Benjamin LoveI would ask them, “What do you think will happen to you when you die?” I would absorb their replies with my full attention for they were not speaking of some theoretical proposition. This was as real as it gets. The answers they gifted me revealed much about them and much about life. It was there that I found out just how significant of a role death plays in the living of life.

I believe that what someone believes is going to happen when they die has a profound influence on how they live their life. Up to that point I had thought how we lived influenced our belief in the afterlife or lack of afterlife. In these conversations I found the opposite.

I was doing spiritual care for people of all faiths and beliefs, including those with no belief, no faith. The most intriguing part of the conversation was when we explored the life they had lived in the light of happens after death. It was there where I came to a different understanding of the relationship between the Afterlife and the Afterloss. For everyone who has to face their own mortality is living where the distance between the Afterloss and the Afterlife is razor thin.

I did not start this conversation to stimulate a discussion on spiritual beliefs. It’s okay if it does, but my intent in sharing this experience is to look at how powerful belief is.

Belief in what happens beyond death can be incredibly comforting or excruciating. Belief can haunt or heal.

What we believe also holds us together or rips us to shreds in times of loss. Not only does our belief shape how we live, it also shapes how we navigate our loss. My beliefs have changed over the course of my life. My beliefs in what will happen after I die have also gone through a series of metamorphoses. There is no need to share those beliefs here. They work for me and they color and shape the landscape of my Afterloss.

The reason I am hesitant to share what I believe is that I want in this forum to offer what unites us rather than what divides. Anything that defines what it is has just defined what it is not. Division and separation is not where I want to live. My world of the Afterloss wants to transcend us/them, good/bad, right/wrong, you/me…. There is a place in my Afterloss where there is no separation, where nothing lives in isolation, where there is only love.

I have no need to change anyone’s belief system. I don’t need to defend or justify mine and I want to give anyone I share space with the same opportunity to be who they are without judgment. I just want to encourage everyone to reflect on just how powerful belief, especially belief in what happens after death, shapes how we live and how we live in loss.

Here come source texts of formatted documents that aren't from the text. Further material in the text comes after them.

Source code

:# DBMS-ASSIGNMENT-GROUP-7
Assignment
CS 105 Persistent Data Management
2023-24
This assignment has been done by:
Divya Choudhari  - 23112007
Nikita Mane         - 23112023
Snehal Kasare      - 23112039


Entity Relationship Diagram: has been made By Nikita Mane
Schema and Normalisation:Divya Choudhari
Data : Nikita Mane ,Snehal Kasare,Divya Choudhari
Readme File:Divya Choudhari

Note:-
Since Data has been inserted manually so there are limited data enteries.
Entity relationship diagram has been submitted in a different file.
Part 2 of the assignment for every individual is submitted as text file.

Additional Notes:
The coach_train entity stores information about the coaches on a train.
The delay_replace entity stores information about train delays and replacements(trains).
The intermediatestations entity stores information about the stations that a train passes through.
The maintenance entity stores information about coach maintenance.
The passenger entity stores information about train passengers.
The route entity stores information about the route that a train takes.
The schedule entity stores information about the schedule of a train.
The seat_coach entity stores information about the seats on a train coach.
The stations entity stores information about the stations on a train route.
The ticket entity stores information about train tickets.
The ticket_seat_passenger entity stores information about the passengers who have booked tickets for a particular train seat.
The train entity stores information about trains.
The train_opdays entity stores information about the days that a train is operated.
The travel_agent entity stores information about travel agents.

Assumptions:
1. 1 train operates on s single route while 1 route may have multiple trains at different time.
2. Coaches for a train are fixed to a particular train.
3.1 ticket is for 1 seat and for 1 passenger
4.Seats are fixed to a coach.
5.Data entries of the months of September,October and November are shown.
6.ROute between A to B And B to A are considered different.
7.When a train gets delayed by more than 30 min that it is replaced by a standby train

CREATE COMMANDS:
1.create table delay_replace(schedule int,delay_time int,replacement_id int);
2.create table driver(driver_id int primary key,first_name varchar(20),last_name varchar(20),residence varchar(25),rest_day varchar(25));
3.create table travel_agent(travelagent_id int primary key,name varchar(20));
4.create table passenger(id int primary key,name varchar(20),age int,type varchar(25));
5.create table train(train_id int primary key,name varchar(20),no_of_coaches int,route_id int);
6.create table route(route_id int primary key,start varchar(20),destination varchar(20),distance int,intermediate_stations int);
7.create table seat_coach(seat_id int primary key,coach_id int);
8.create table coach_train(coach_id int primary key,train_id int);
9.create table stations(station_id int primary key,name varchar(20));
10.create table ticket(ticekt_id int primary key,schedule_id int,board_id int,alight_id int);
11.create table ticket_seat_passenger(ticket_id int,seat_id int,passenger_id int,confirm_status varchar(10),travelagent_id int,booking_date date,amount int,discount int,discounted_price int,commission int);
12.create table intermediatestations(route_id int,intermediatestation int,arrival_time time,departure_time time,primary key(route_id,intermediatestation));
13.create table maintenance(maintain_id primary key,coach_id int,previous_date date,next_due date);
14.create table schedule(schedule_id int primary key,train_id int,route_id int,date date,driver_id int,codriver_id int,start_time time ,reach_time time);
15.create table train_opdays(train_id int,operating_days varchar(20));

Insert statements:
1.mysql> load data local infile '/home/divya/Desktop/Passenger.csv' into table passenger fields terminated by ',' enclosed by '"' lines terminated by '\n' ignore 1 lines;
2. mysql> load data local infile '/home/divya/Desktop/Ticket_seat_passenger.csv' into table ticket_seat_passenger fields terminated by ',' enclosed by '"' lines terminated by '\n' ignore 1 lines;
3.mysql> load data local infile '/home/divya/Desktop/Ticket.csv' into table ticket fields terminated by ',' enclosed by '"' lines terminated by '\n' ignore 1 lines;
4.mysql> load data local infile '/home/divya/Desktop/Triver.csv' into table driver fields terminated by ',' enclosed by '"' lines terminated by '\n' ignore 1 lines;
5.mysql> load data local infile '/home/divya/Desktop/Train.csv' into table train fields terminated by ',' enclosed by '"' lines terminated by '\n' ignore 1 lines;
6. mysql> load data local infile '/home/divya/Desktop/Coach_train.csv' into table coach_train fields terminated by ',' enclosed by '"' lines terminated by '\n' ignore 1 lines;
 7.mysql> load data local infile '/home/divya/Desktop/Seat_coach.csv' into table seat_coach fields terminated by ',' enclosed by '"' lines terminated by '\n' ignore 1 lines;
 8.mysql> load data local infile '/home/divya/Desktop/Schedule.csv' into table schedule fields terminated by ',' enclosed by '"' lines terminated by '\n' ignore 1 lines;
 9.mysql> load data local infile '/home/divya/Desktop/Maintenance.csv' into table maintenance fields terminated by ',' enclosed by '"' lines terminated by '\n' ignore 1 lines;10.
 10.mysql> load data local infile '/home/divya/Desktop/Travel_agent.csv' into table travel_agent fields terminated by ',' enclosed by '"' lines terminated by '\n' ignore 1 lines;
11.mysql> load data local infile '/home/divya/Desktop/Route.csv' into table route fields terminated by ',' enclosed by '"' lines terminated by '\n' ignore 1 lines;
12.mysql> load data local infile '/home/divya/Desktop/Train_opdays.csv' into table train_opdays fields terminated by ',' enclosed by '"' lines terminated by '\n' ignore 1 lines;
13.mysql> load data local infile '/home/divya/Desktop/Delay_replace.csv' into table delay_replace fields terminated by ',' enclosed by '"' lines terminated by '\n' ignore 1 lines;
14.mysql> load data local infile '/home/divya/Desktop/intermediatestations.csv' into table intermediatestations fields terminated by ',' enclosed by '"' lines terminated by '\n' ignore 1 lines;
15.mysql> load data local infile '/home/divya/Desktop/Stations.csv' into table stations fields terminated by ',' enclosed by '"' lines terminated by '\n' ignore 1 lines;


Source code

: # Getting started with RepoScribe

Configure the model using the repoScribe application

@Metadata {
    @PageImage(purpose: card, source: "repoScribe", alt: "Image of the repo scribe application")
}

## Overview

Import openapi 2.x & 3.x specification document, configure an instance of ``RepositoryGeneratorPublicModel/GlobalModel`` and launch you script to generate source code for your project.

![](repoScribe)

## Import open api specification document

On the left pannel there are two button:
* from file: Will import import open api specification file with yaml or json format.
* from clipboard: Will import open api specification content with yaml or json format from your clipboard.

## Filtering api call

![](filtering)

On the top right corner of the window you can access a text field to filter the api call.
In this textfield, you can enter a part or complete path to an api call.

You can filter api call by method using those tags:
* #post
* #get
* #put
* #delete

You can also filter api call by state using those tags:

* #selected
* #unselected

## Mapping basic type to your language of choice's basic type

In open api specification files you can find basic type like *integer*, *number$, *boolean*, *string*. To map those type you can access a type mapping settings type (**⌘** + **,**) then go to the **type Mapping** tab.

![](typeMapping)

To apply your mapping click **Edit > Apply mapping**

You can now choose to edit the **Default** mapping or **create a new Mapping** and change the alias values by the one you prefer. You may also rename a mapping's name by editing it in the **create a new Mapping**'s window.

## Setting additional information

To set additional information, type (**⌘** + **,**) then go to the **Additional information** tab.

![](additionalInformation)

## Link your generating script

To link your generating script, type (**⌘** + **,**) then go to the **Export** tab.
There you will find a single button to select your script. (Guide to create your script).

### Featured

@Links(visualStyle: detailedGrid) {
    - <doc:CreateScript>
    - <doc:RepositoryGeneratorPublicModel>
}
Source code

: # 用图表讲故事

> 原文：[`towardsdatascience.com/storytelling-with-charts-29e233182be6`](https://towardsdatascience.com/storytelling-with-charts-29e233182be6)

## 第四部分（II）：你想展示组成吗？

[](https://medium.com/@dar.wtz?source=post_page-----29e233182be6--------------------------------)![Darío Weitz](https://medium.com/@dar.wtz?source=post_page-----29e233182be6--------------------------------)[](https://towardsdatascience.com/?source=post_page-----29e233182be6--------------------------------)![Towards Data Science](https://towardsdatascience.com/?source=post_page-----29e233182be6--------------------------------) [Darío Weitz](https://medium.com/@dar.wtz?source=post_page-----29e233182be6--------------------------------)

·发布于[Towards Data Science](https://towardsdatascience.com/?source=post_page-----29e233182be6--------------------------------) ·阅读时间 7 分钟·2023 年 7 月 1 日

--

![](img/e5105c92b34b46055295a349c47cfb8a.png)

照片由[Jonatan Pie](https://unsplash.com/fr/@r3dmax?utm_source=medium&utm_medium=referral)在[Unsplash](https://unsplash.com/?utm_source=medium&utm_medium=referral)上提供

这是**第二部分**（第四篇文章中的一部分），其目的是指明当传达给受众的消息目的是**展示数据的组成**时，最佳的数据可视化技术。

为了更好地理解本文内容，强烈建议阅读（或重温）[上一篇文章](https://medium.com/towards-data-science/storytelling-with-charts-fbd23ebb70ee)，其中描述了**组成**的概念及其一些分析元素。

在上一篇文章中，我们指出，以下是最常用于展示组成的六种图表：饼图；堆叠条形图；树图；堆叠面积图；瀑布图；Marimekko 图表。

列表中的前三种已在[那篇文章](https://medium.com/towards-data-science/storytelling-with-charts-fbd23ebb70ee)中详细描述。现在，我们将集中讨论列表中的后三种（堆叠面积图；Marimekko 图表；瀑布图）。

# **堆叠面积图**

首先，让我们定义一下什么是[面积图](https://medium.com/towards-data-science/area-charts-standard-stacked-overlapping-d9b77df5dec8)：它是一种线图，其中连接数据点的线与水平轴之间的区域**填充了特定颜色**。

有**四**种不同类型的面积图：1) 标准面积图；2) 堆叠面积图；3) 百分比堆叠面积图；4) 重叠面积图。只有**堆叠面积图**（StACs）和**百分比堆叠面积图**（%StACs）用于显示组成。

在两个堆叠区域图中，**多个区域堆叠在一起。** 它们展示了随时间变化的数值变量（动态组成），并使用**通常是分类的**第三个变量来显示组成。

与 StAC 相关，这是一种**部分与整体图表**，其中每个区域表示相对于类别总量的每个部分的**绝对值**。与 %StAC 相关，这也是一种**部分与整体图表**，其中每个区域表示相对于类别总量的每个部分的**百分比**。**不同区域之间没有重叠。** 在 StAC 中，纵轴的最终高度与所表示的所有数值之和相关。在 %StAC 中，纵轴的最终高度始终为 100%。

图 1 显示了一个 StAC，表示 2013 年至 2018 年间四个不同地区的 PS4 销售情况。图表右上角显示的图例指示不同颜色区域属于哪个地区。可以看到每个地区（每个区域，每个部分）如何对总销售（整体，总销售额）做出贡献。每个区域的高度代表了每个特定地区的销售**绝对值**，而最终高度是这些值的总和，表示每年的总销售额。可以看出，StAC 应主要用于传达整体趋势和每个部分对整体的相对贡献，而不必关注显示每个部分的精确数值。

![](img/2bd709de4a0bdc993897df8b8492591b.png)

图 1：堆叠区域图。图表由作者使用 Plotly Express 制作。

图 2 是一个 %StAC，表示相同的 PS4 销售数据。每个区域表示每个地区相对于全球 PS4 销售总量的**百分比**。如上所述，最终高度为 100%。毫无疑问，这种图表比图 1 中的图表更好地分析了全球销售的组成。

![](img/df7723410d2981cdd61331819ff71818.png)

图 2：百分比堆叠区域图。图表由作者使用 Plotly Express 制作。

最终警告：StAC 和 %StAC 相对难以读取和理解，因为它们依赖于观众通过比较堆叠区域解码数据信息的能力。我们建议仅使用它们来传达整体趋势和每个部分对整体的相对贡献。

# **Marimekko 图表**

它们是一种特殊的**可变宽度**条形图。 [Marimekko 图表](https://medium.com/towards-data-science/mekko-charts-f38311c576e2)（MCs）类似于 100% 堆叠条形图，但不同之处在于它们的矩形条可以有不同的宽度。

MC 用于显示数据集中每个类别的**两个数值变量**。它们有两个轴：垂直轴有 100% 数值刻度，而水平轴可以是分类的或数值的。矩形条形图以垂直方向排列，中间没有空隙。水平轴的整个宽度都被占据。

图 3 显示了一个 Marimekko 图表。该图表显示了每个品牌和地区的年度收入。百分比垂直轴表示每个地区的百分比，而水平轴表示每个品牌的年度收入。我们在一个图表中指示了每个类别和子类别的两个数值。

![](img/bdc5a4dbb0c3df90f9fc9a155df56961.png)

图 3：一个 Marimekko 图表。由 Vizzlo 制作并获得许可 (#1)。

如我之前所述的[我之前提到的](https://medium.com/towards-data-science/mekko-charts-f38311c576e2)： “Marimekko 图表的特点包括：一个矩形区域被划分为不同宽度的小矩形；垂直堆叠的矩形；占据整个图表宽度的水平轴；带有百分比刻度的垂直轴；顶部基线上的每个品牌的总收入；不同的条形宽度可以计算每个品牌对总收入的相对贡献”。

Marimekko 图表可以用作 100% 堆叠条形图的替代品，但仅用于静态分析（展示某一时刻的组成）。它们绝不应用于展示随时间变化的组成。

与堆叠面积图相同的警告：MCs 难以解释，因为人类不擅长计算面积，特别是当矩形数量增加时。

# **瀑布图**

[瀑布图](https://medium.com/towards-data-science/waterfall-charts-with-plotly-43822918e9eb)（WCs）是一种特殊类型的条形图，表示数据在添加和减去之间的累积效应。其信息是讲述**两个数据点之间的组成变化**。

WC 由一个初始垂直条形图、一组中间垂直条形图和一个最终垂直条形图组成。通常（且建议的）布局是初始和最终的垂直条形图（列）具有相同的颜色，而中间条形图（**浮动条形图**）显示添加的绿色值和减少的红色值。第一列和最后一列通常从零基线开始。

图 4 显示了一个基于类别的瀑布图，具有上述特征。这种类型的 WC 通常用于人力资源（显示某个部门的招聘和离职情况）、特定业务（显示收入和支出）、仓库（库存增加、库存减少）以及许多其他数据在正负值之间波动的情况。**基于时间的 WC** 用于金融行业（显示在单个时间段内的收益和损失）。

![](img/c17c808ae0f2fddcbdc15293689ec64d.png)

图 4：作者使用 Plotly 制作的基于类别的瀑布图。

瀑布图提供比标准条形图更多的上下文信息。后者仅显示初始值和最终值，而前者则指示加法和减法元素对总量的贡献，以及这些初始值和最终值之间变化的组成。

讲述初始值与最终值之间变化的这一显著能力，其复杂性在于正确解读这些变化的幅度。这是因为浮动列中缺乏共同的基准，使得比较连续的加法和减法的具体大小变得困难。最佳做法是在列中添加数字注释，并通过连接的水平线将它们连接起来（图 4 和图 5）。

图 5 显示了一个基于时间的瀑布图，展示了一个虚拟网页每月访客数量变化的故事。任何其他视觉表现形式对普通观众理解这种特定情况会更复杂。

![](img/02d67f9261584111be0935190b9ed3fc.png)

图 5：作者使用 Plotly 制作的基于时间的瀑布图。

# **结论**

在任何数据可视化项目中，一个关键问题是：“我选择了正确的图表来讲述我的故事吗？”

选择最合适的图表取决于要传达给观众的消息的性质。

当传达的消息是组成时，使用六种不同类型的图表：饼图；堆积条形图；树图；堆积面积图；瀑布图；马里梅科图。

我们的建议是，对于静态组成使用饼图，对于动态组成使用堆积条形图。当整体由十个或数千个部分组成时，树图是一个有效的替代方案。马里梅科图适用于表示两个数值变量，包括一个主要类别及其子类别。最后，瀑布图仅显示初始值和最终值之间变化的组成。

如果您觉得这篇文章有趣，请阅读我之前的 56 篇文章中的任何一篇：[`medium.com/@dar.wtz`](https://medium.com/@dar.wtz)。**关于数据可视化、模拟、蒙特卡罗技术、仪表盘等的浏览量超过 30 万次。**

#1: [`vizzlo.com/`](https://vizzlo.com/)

When Lydia was a few weeks away from dying I asked her what she thought was on the other side. Here was a strong woman with great dignity and grace, a mother of tremendous love and wisdom, confronting her impending death. She had buried one child and was leaving another to be buried after she left. She would not be there to hold him and comfort him. Lydia had weathered more than most. We had known each other for twenty-four years, married for fourteen and I had witnessed her in the changing seasons of her life. And now we had come to the end of her life in this dimension.

Lydia’s answer to what she thought lies beyond these borders of time and space was, “I don’t know. All I know is I’ll know my babies.”

Her belief in what happens in death shaped her life, too. Lydia believed there was more than just this dimension of life, but she didn’t have to define it. She believed she would know the ones she loved deepest. And throughout her life Lydia loved deeply, not just her babies, but the world around her. She started a house for children with HIV. As a nurse she cared for HIV+ children and before HIV entered her life she cared for those on the fringes of society.

Lydia lived to give. At one time she had a belief system that had the answers. By the end of her life she didn’t need to know the answers anymore. But Lydia knew love and how to love deeply. She didn’t need to know any more than how to breathe her last breath. And my belief is when Lydia exhaled for the last time she went into the Expanse, a dimension where there is only love.

And as far as I’m concerned, she knows her babies.